Convolutional Network

Rendered inputs are fed into a convolutional neural network designed for this task. Body structure looks like:

  • Convolutional layer (kernel size: 3x3, filter size: 32, stride: 2, activation: Relu)
  • Separatable convolutional layer (kernel size: 3x3, filter size: 64, stride: 1, activation: Relu)
  • Separatable convolutional layer (kernel size: 3x3, filter size: 128, stride: 2, activation: Relu)
  • Separatable convolutional layer (kernel size: 3x3, filter size: 128, stride: 1, activation: Relu)

For more details about the separatable convolutional layers, please refer to MobileNet architecture.

Authors

Machine Learning: Shuhei Iitsuka <[email protected]>

Hardwares, system setups: Makoto Shimazu <[email protected]>

License

Licensed under the Apache License, Version 2.0 (the "License"); you may not use this file except in compliance with the License.
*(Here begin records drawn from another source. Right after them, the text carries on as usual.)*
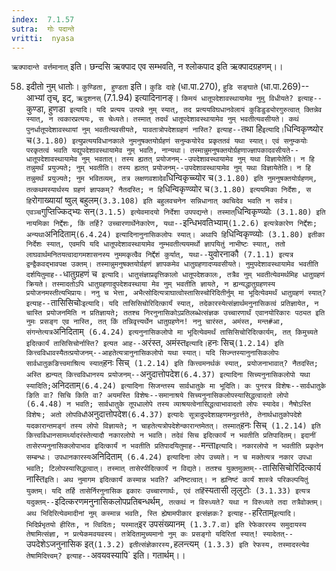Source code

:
 ```yaml
---
index:  7.1.57
sutra:  गोः पदान्ते
vritti:  nyasa
---
```


`ऋक्पादान्ते वर्त्तमानात्` इति। छन्दसि ऋक्पाद एव सम्भवति, न श्लोकपाद इति ऋक्पादग्रहणम्।।

58. इदीतो नुम् धातोः।
`कुण्डिता, हुण्डता` इति। `कुडि दाहे` (धा.पा.270), `हुडि सङ्घाते` (धा.पा.269)--आभ्यां तृच्, इट्, `ऋदुशनस्` (7.1.94) इत्यादिनानङ्।
`किमयं धातूपदेशावस्थायामेव नुमु विधीयते? इत्याह--`कुण्डा, हुणडा` इत्यादि। यदि प्रत्यय उत्पन्ने नुम् स्यात्, तद प्रत्ययविघधानवेलायं कुडिडुड्योरगुरुत्वात् क्तिन्नेव स्यात्, न त्वकारप्रत्ययः, स चेध्यते। तस्मात् तदर्थं धातूपदेशावस्थायामेव नुम् भवतीत्यवसीयते। कथं पुनर्धातूपदेशावस्थायां नुम् भवतीत्यवसीयते, यावतात्रोपदेशग्रहणं नास्ति? इत्याह--`तथा हि` इत्यादि। `धिन्विकृण्ष्योर च` (3.1.80) इत्युप्रत्ययविधानकाले नुमनुषक्तयोर्ग्रहणं सनुम्कयोरेव प्रकृततवं यथा स्यात्। एवं सनुम्कयोः परकृतत्वं भवति यद्युपदेशावस्थायामेव नुम् भवति, नान्यथा। तस्मान्नुमनुषक्तयोर्ग्रहणाज्ज्ञापकादवसीयते--धातूपदेशावस्थायामेव नुम् भवतात्। तस्य ह्यतत् प्रयोजनम्--उपदेशावस्थायामेव नुम् यथा विज्ञायेतेति। न हि तन्नुमर्थं प्रयुज्यते; नुम् भवतीति। तस्य ह्यतत् प्रयोजनम्--उपदेशावस्थायामेव नुम् यथा विज्ञायेतेति। न हि तन्नुमर्थं प्रयुज्यते; नुम भवितव्यम्, तत्र लक्षणवशादेव `धिन्विकृच्च्योर च` (3.1.80) इति नुमनुषक्तयोर्ग्रहणम्, तत्कथमस्यार्थस्य ग्रहणं ज्ञापकम्? नैतदस्ति; न हि `धिन्विकृण्व्योर च` (3.1.80) इत्ययमिका निर्देशः, स हि `रोगाख्यायां ष्वुल् बहुलम्` (3.3.108) इति बहुलवचनेन सन्निधानात् क्वचिदेव भवति न सर्वत्र। एवञ्च `गुप्तिज्किद्भ्यः सन्` (3.1.5) इत्येवमादयो निर्देशा उपपद्यन्ते। तस्मात् `धिन्विकृण्व्योः` (3.1.80) इति नायमिका निर्द्देशः, किं तर्हि? उच्चारणार्थेनेकारेण, यथा--`इन्धिभवतिभ्याम्` (1.2.6) इत्यत्रेकारेण निर्द्देशः; अन्यथा `अनिदिताम्` (6.4.24) इत्यादिनानुनासिकलोपः स्यात्।
अथापि हि `धिन्विकृण्व्योः` (3.1.80) इतीका निर्देशः स्यात्, एवमपि यदि धातूपदेशावस्थायामेव नुम्भवतीत्ययमर्थो ज्ञापयितुं नाभीष्टः स्यात्, ततो लाघवार्थमनितयत्वादागमशासनस्य नुममकृत्वैव निर्द्देशं कुर्यात्, यथा--`युवोरनाकौ` (7.1.1) इत्यत्र द्वन्द्वैकवद्भावपक्ष उक्तम्। तस्मान्नुमनुषक्तयोर्ग्रहणं ज्ञापकमेव धातुग्रहणादप्यवसीयते। नुमुपदेशावस्थायामेव भवतीति दर्शयितुमाह--`धातुग्रहणं च` इत्यादि। धातुसंज्ञाप्रवृत्तिकालो धातूपदेशकालः, तत्रैव नुम् भवतीत्येवमर्थमिह धातुग्रहणं क्रियते। तस्मादतोऽपि धातुग्रहणादुपदेशवस्थाया मेव नुम् भवतीति ज्ञायते, न ह्यन्यद्धातुग्रहणस्य प्रयोजनमस्तीत्यभिप्रायः। ननु च भेत्ता, अभैत्सोदित्यत्राघात्वोस्तासिस्चोरिदितीर्नुम् मा भूदित्येवमर्थं धातुग्रहणं स्यात्? इत्याह--`तासिसिचोः` इत्यादि। यदि तासिसिचोरिदित्कार्यं स्यात्, तदेकारस्येत्संज्ञार्थमनुनासिकत्वं प्रतिज्ञायेत, न चास्ति प्रयोजनमिति न प्रतिज्ञायते; ततश्च निरनुनासिकोऽप्रतिलब्धेत्संज्ञक उच्चारणार्थं एवानयोरिकारः पठ्यत इति नुमः प्रसङ्ग एव नास्ति, तत् किं तन्निवृत्त्यर्थेन धातुग्रहणेन! ननु चारंस्त, अमंस्त, मन्त#आ, संगन्तेत्यत्र `अनिदिताम्` (6.4.24) इत्यनुनासिकलोपो मा भूदित्येवमर्थं तासिसिचोरिदित्कार्यम्, तत् किमुच्यते इदित्कार्यं तासिसिचोर्नास्ति? इत्यत आह--`अरंस्त, अमंस्त` इत्यादि। `हनः सिच्` (1.2.14) इति कित्त्वविधावस्यैतत्प्रयोजनम्--आहतेत्यत्रानुनासिकलोपो यथा स्यात्। यदि सिज्न्तस्यानुनासिकलोपः सार्वधातुकङित्त्वमाश्रित्य स्यात् `हनः सिच्` (1.2.14) इति कित्त्वमनर्थकं स्यात्, प्रयोजनाभावात्? नैतदस्ति; अस्ति ह्यन्यत् कित्त्वविधानस्य प्रयोजनम्--`अनुदात्तोपदेश` (6.4.37) इत्यादिना सिच्यनुनासिकलोपो यथा स्यादिति; `अनिदताम्` (6.4.24) इत्यादिना सिजन्तस्य सार्वधातुके मा भूदिति। कः पुनरत्र विशेषः--सार्वधातुके ङिति वा? सिचि किति वा? अयमस्ति विशेषः--समानाश्रये सिच्यनुनासिकलोपस्यासिद्धत्वादतो लोपो (6.4.48) न भवति; सार्वधातुके तूपधालोपे तस्य व्याश्रयत्वेनासिद्धत्वाभावादतो लोपः स्यादेव। नैषोऽस्ति विशेषः; अतो लोपविधौ `अनुदात्तोपदेश` (6.4.37) इत्यादेः सूत्रादुपदेशग्रहणमनुवर्त्तते, तेनार्थधातुकोपदेशे यदकारान्तमङ्गं तस्य लोपो विज्ञायते; न चाहतेत्यत्रोपदेशेन्कारान्तमेतत्। तस्मात् `हनः सिच्` (1.2.14) इति कित्त्वविधानसामर्थ्यादरंस्तेत्यादौ नकारलोपो न भवति। तदेवं सिच इदित्कार्यं न भवतीति प्रतिपादितम्।
इदानीं तासेरप्यनुनासिकलोपाभाव इदित्कार्यं न भवतीति प्रतिपादयितुमाह--`मन्ता` इत्यादि। नकारलोपो न भवतीति प्रकृतेन सम्बन्धः। उपधानकारस्य `अनिदिताम्` (6.4.24) इत्यादिना लोप उच्यते। न च मक्तेत्यत्र नकार उपधा भवति; टिलोपस्यासिद्धत्वात्। तस्मात् तासेरपीदित्कार्यं न विद्यते। ततश्च युक्तमुक्तम्--`तासिसिचोरिदित्कार्य नास्ति` इति। अथ नुमागम इदित्कार्यं कस्मान्न भवति? अनिष्टत्वात्। न ह्यनिष्टं कार्यं शास्त्रे परिकल्पयितुं युक्तम्। यदि तर्हि तासेर्निरनुनासिक इकारः उच्चारणार्थः, एवं तर्हि `स्यतासी लृलुटोः` (3.1.33) इत्यत्र यदुक्तम्--`इदित्करणमनुनासिकलोपप्रतिबन्धर्थम्`, तत्कथं न विरुध्यते? यथा न विरुध्यते तदा तत्रैवोक्तम्।
अथ भिदिरित्येवमादीनां नुम् कस्मान्न भवति, स्ति ह्येषामपीकार इत्संज्ञकः? इत्याह--`हरिताम्` इत्यादि। भिदिर्प्रभृतयो हीरितः, न त्विदितः; यस्मात् `इर उपसंख्यानम्` (1.3.7.वा) इति रेफेकारस्य समुदायस्य तेषामित्संज्ञा, न प्रत्येकमवयवस्य। तत्रेदितामुच्यमानो नुम् कः प्रसङ्गो यदिरितां स्यात्!
स्यादेतत्--`उपदेशेऽजनुनासिक इत्` (1.3.2) इतीत्संज्ञेकारस्य, `हलन्त्यम्` (1.3.3) इति रेफस्य, तस्मादस्त्येव तेषामिदित्त्वम्? इत्याह--`अवयवस्यापि` इति। गतार्थम्।।

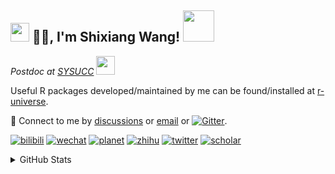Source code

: 
<h2><img src="https://emojis.slackmojis.com/emojis/images/1531849430/4246/blob-sunglasses.gif?1531849430" width="30"/> 🙏🏻, I'm Shixiang Wang! <img src="https://media.giphy.com/media/12oufCB0MyZ1Go/giphy.gif" width="50"></h2>

<p><em>Postdoc at <a href="https://sysucc.org.cn/">SYSUCC</a> <img src="https://media.giphy.com/media/WUlplcMpOCEmTGBtBW/giphy.gif" width="30"> 
</em></p>

Useful R packages developed/maintained by me can be found/installed at [r-universe](https://shixiangwang.r-universe.dev/).

💬 Connect to me by
[discussions](https://github.com/ShixiangWang/self-study/discussions) or [email](mailto:w_shixiang@163.com) or [![Gitter](https://badges.gitter.im/ShixiangWang/community.svg)](https://gitter.im/ShixiangWang/community?utm_source=badge&utm_medium=badge&utm_campaign=pr-badge). 

[![bilibili](https://img.shields.io/badge/王诗翔-B站-yellow)](https://space.bilibili.com/11553374) [![wechat](https://img.shields.io/badge/王诗翔-微信公众号-important)](https://shixiangwang.github.io/home/logo/qrcode.jpg) [![planet](https://img.shields.io/badge/王诗翔-知识星球-blueviolet)](https://t.zsxq.com/rBqbIei)  [![zhihu](https://img.shields.io/badge/王诗翔-知乎-blue)](https://www.zhihu.com/people/shixiangwang) [![twitter](https://img.shields.io/badge/WangShxiang-twitter-ff69b4)](https://twitter.com/WangShxiang) [![scholar](https://img.shields.io/badge/ShixiangWang-Scholar-00ffff)](https://scholar.google.com/citations?user=FvNp0NkAAAAJ) 

<details>
 
<summary>GitHub Stats</summary>


<!--START_SECTION:waka-->
**🐱 My GitHub Data** 

> 🏆 1,176 Contributions in the Year 2022
 > 
> 📦 3.9 MB Used in GitHub's Storage 
 > 
> 🚫 Not Opted to Hire
 > 
> 📜 78 Public Repositories 
 > 
> 🔑 17 Private Repositories  
 > 
**I'm an Early 🐤** 

```text
🌞 Morning    362 commits    ███░░░░░░░░░░░░░░░░░░░░░░   14.93% 
🌆 Daytime    934 commits    █████████░░░░░░░░░░░░░░░░   38.53% 
🌃 Evening    955 commits    █████████░░░░░░░░░░░░░░░░   39.4% 
🌙 Night      173 commits    █░░░░░░░░░░░░░░░░░░░░░░░░   7.14%

```
📅 **I'm Most Productive on Friday** 

```text
Monday       368 commits    ███░░░░░░░░░░░░░░░░░░░░░░   15.18% 
Tuesday      401 commits    ████░░░░░░░░░░░░░░░░░░░░░   16.54% 
Wednesday    397 commits    ████░░░░░░░░░░░░░░░░░░░░░   16.38% 
Thursday     366 commits    ███░░░░░░░░░░░░░░░░░░░░░░   15.1% 
Friday       424 commits    ████░░░░░░░░░░░░░░░░░░░░░   17.49% 
Saturday     200 commits    ██░░░░░░░░░░░░░░░░░░░░░░░   8.25% 
Sunday       268 commits    ██░░░░░░░░░░░░░░░░░░░░░░░   11.06%

```


**I Mostly Code in R** 

```text
R                        52 repos            ██████████████░░░░░░░░░░░   57.78% 
HTML                     10 repos            ██░░░░░░░░░░░░░░░░░░░░░░░   11.11% 
Shell                    5 repos             █░░░░░░░░░░░░░░░░░░░░░░░░   5.56% 
Go                       5 repos             █░░░░░░░░░░░░░░░░░░░░░░░░   5.56% 
JavaScript               5 repos             █░░░░░░░░░░░░░░░░░░░░░░░░   5.56%

```



 Last Updated on 25/07/2022 04:02:06 UTC
<!--END_SECTION:waka-->

> These Readme stats are generated using github action [awesome-readme-stats](https://github.com/anmol098/waka-readme-stats)

-----

**NOTE: Top languages does not indicate my skill level or anything like that. It is just a metric of which languages have been hosted by me on GitHub based on the usage across repositories.**

</details>
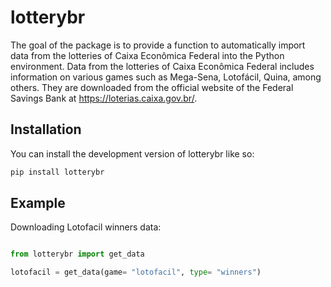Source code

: # lotterybr

<!-- badges: start -->


<!-- badges: end -->

The goal of the package is to provide a function to automatically import
data from the lotteries of Caixa Econômica Federal into the Python
environment. Data from the lotteries of Caixa Econômica Federal includes
information on various games such as Mega-Sena, Lotofácil, Quina, among
others. They are downloaded from the official website of the Federal
Savings Bank at <https://loterias.caixa.gov.br/>.

## Installation

You can install the development version of lotterybr like so:

``` python
pip install lotterybr
```

## Example

Downloading Lotofacil winners data:

``` python

from lotterybr import get_data

lotofacil = get_data(game= "lotofacil", type= "winners")
```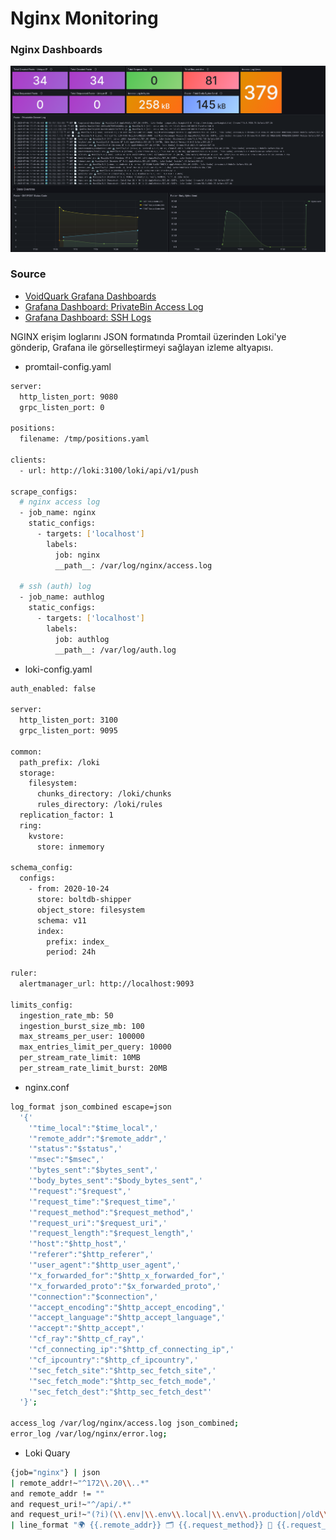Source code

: # Nginx Monitoring
### Nginx Dashboards
![Preview](img/Screenshot.png)

### Source

- [VoidQuark Grafana Dashboards](https://github.com/voidquark/grafana-dashboards)
- [Grafana Dashboard: PrivateBin Access Log](https://grafana.com/grafana/dashboards/19507-privatebin-access-log/)
- [Grafana Dashboard: SSH Logs](https://grafana.com/grafana/dashboards/17514-ssh-logs/)

NGINX erişim loglarını JSON formatında Promtail üzerinden Loki'ye gönderip, Grafana ile görselleştirmeyi sağlayan izleme altyapısı.

- promtail-config.yaml
```bash
server:
  http_listen_port: 9080
  grpc_listen_port: 0

positions:
  filename: /tmp/positions.yaml

clients:
  - url: http://loki:3100/loki/api/v1/push

scrape_configs:
  # nginx access log
  - job_name: nginx
    static_configs:
      - targets: ['localhost']
        labels:
          job: nginx
          __path__: /var/log/nginx/access.log

  # ssh (auth) log
  - job_name: authlog
    static_configs:
      - targets: ['localhost']
        labels:
          job: authlog
          __path__: /var/log/auth.log
```

- loki-config.yaml
```bash
auth_enabled: false

server:
  http_listen_port: 3100
  grpc_listen_port: 9095

common:
  path_prefix: /loki
  storage:
    filesystem:
      chunks_directory: /loki/chunks
      rules_directory: /loki/rules
  replication_factor: 1
  ring:
    kvstore:
      store: inmemory

schema_config:
  configs:
    - from: 2020-10-24
      store: boltdb-shipper
      object_store: filesystem
      schema: v11
      index:
        prefix: index_
        period: 24h

ruler:
  alertmanager_url: http://localhost:9093

limits_config:
  ingestion_rate_mb: 50
  ingestion_burst_size_mb: 100
  max_streams_per_user: 100000
  max_entries_limit_per_query: 10000
  per_stream_rate_limit: 10MB
  per_stream_rate_limit_burst: 20MB

```

- nginx.conf
```bash
log_format json_combined escape=json
  '{'
    '"time_local":"$time_local",'
    '"remote_addr":"$remote_addr",'
    '"status":"$status",'
    '"msec":"$msec",'
    '"bytes_sent":"$bytes_sent",'
    '"body_bytes_sent":"$body_bytes_sent",'
    '"request":"$request",'
    '"request_time":"$request_time",'
    '"request_method":"$request_method",'
    '"request_uri":"$request_uri",'
    '"request_length":"$request_length",'
    '"host":"$http_host",'
    '"referer":"$http_referer",'
    '"user_agent":"$http_user_agent",'
    '"x_forwarded_for":"$http_x_forwarded_for",'
    '"x_forwarded_proto":"$x_forwarded_proto",'
    '"connection":"$connection",'
    '"accept_encoding":"$http_accept_encoding",'
    '"accept_language":"$http_accept_language",'
    '"accept":"$http_accept",'
    '"cf_ray":"$http_cf_ray",'
    '"cf_connecting_ip":"$http_cf_connecting_ip",'
    '"cf_ipcountry":"$http_cf_ipcountry",'
    '"sec_fetch_site":"$http_sec_fetch_site",'
    '"sec_fetch_mode":"$http_sec_fetch_mode",'
    '"sec_fetch_dest":"$http_sec_fetch_dest"'
  '}';

access_log /var/log/nginx/access.log json_combined;
error_log /var/log/nginx/error.log;

```

- Loki Quary
```bash
{job="nginx"} | json 
| remote_addr!~"^172\\.20\\..*" 
and remote_addr != "" 
and request_uri!~"^/api/.*" 
and request_uri!~"(?i)(\\.env|\\.env\\.local|\\.env\\.production|/old\\.env|/scripts$|/scripts/.*|/error/\\.env|/wp-content/uploads/.*|/public/img/icons/.*|/public/app/plugins/.*|/config/.*|/getcfg\\.php|\\?phpinfo.*|/app_dev\\.php.*|/public/fonts/.*|/public/build/.*|/wp-includes/.*|/wp-admin/.*|/wp-content/plugins/.*|/wp-json.*|/\\?customize.*|/wp-content/themes/.*|/cgi-bin/.*|/\\?ao_speedup_cachebuster.*|/favicon.ico|/d/.*|/avatar/.*|/public/.*|/connections/.*|/wp-content/.*)" 
| line_format "🌍 {{.remote_addr}} 🗂 {{.request_method}} 📄 {{.request_uri}} 💻 {{.user_agent}}"

```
You may obtain a copy of the License at

http://www.apache.org/licenses/LICENSE-2.0

Unless required by applicable law or agreed to in writing, software distributed under the License is distributed on an "AS IS" BASIS, WITHOUT WARRANTIES OR CONDITIONS OF ANY KIND, either express or implied. See the License for the specific language governing permissions and limitations under the License.